Flipping houses, capital asset or business operations
However, there is still a lot of confusion around taxes and flipping houses for profit. In many cases, real estate is considered a capital asset, and the sale of the home can qualify for preferential capital gain tax rates. However, when you’re in the trade or business of flipping houses for profit this may not be the case.
Normally, if you purchase a piece of real estate to fix up and sell it at later date, the profit is taxed under the capital gains rules. However, the IRS classifies individuals who actively purchase and remodel real estate for profit on a continuing basis as dealers rather than investors. For these people, the real estate is treated as inventory, rather than capital assets, and the profits on the sale of those properties is treated as ordinary income, subject to the self-employment tax.

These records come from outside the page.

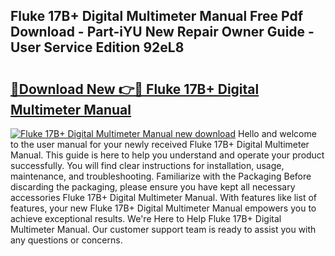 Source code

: ## Fluke 17B+ Digital Multimeter Manual Free Pdf Download - Part-iYU New Repair Owner Guide - User Service Edition 92eL8

# <h2><a href="http://bc26799.oget.top/?id=Fluke+17B%2b+Digital+Multimeter+Manual">🔗Download New 👉🔴 Fluke 17B+ Digital Multimeter Manual</a></h2>

[![Fluke 17B+ Digital Multimeter Manual new download](https://i.imgur.com/5g1atiW.png)](http://bc26799.oget.top/?id=Fluke+17B%2b+Digital+Multimeter+Manual)
Hello and welcome to the user manual for your newly received Fluke 17B+ Digital Multimeter Manual. This guide is here to help you understand and operate your product successfully. You will find clear instructions for installation, usage, maintenance, and troubleshooting. Familiarize with the Packaging Before discarding the packaging, please ensure you have kept all necessary accessories Fluke 17B+ Digital Multimeter Manual. With features like list of features, your new Fluke 17B+ Digital Multimeter Manual empowers you to achieve exceptional results. We're Here to Help Fluke 17B+ Digital Multimeter Manual. Our customer support team is ready to assist you with any questions or concerns.
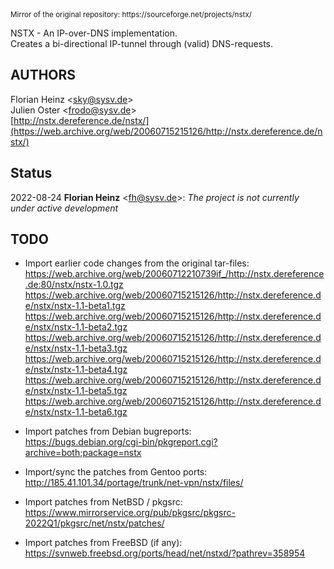 <sup>
Mirror of the original repository:
https://sourceforge.net/projects/nstx/
</sup>
<p/>


NSTX - An IP-over-DNS implementation.  \
Creates a bi-directional IP-tunnel through (valid) DNS-requests.


## AUTHORS

Florian Heinz \<sky@sysv.de\>   \
Julien Oster \<frodo@sysv.de\>  \
[http://nstx.dereference.de/nstx/](https://web.archive.org/web/20060715215126/http://nstx.dereference.de/nstx/)


## Status

2022-08-24 **Florian Heinz** \<fh@sysv.de\>: 
_The project is not currently under active development_


## TODO

* Import earlier code changes from the original tar-files:
  \
https://web.archive.org/web/20060712210739if_/http://nstx.dereference.de:80/nstx/nstx-1.0.tgz  \
https://web.archive.org/web/20060715215126/http://nstx.dereference.de/nstx/nstx-1.1-beta1.tgz  \
https://web.archive.org/web/20060715215126/http://nstx.dereference.de/nstx/nstx-1.1-beta2.tgz  \
https://web.archive.org/web/20060715215126/http://nstx.dereference.de/nstx/nstx-1.1-beta3.tgz  \
https://web.archive.org/web/20060715215126/http://nstx.dereference.de/nstx/nstx-1.1-beta4.tgz  \
https://web.archive.org/web/20060715215126/http://nstx.dereference.de/nstx/nstx-1.1-beta5.tgz  \
https://web.archive.org/web/20060715215126/http://nstx.dereference.de/nstx/nstx-1.1-beta6.tgz

* Import patches from Debian bugreports:
  \
https://bugs.debian.org/cgi-bin/pkgreport.cgi?archive=both;package=nstx

* Import/sync the patches from Gentoo ports:
  \
http://185.41.101.34/portage/trunk/net-vpn/nstx/files/

* Import patches from NetBSD / pkgsrc:
  \
https://www.mirrorservice.org/pub/pkgsrc/pkgsrc-2022Q1/pkgsrc/net/nstx/patches/

* Import patches from FreeBSD (if any):
  \
https://svnweb.freebsd.org/ports/head/net/nstxd/?pathrev=358954

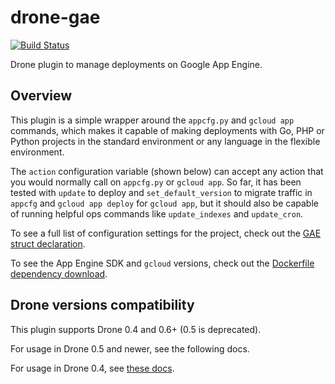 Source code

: # drone-gae

[![Build Status](https://travis-ci.org/NYTimes/drone-gae.svg?branch=master)](https://travis-ci.org/NYTimes/drone-gae)

Drone plugin to manage deployments on Google App Engine.

## Overview

This plugin is a simple wrapper around the `appcfg.py` and `gcloud app` commands, which makes it capable of making deployments with Go, PHP or Python projects in the standard environment or any language in the flexible environment.

The `action` configuration variable (shown below) can accept any action that you would normally call on `appcfg.py` or `gcloud app`.
So far, it has been tested with `update` to deploy and `set_default_version` to migrate traffic in `appcfg` and `gcloud app deploy` for `gcloud app`, but it should also be capable of running helpful ops commands like `update_indexes` and `update_cron`.

To see a full list of configuration settings for the project, check out the [GAE struct declaration](main.go#L18-L83).

To see the App Engine SDK and `gcloud` versions, check out the [Dockerfile dependency download](Dockerfile#L3-L4).

## Drone versions compatibility

This plugin supports Drone 0.4 and 0.6+ (0.5 is deprecated).

For usage in Drone 0.5 and newer, see the following docs.

For usage in Drone 0.4, see [these docs](DOCS-4.md).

Another source of confusion is that many potential flippers believe they can avoid taxation if they roll the proceeds of the sale into purchasing another project to flip (i.e., the property ladder theory). The truth is, if you’re considered to be in the trade or business of flipping real estate, this is not possible, as this treatment isn’t allowed for property held for resale.
House flipping is obviously a costly business, with numerous expenses incurred along the way. Most of these expenses are not immediately deductible. Instead, they must be capitalized into (i.e. added to) the basis (the original value) of the residence. Capitalized costs include:
- The cost of the home itself
- Direct materials
- Direct labor
- Utilities
- Rent
- Indirect labor
- Equipment depreciation
- Insurance
- Production period interest
- Real estate taxes allocable to each project
You then get a tax benefit from these expenses when you sell the property as the taxable gain is reduced by the amount of basis in property.